**Directions for this task:** Answer with the number of lines in the listing below that contain the word "stimmt", and nothing else.

**Dataset extract:**
● ● ● ● ●
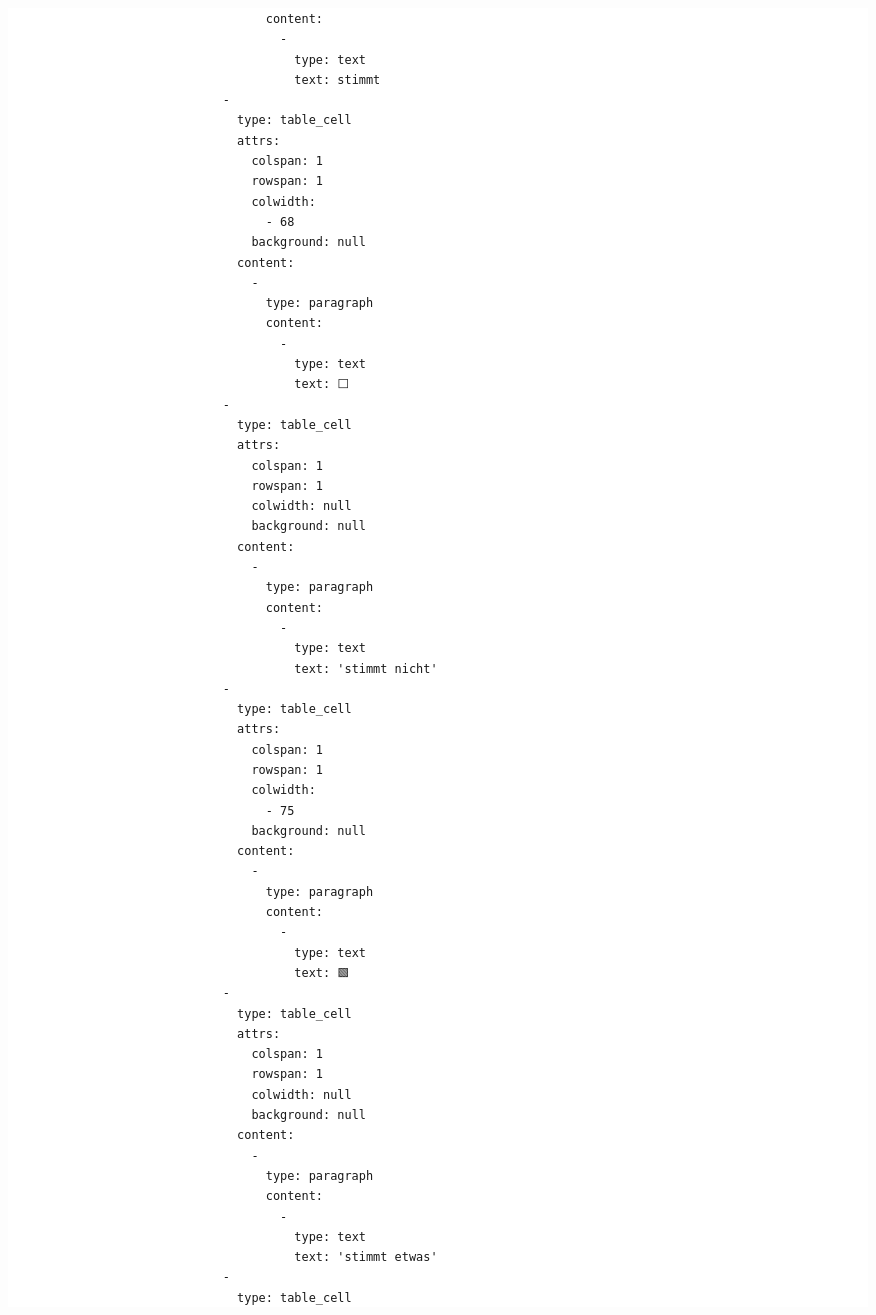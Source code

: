                                        content:
                                          -
                                            type: text
                                            text: stimmt
                                  -
                                    type: table_cell
                                    attrs:
                                      colspan: 1
                                      rowspan: 1
                                      colwidth:
                                        - 68
                                      background: null
                                    content:
                                      -
                                        type: paragraph
                                        content:
                                          -
                                            type: text
                                            text: ⬜
                                  -
                                    type: table_cell
                                    attrs:
                                      colspan: 1
                                      rowspan: 1
                                      colwidth: null
                                      background: null
                                    content:
                                      -
                                        type: paragraph
                                        content:
                                          -
                                            type: text
                                            text: 'stimmt nicht'
                                  -
                                    type: table_cell
                                    attrs:
                                      colspan: 1
                                      rowspan: 1
                                      colwidth:
                                        - 75
                                      background: null
                                    content:
                                      -
                                        type: paragraph
                                        content:
                                          -
                                            type: text
                                            text: 🟩
                                  -
                                    type: table_cell
                                    attrs:
                                      colspan: 1
                                      rowspan: 1
                                      colwidth: null
                                      background: null
                                    content:
                                      -
                                        type: paragraph
                                        content:
                                          -
                                            type: text
                                            text: 'stimmt etwas'
                                  -
                                    type: table_cell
● ● ● ● ●
**Final answer:** 3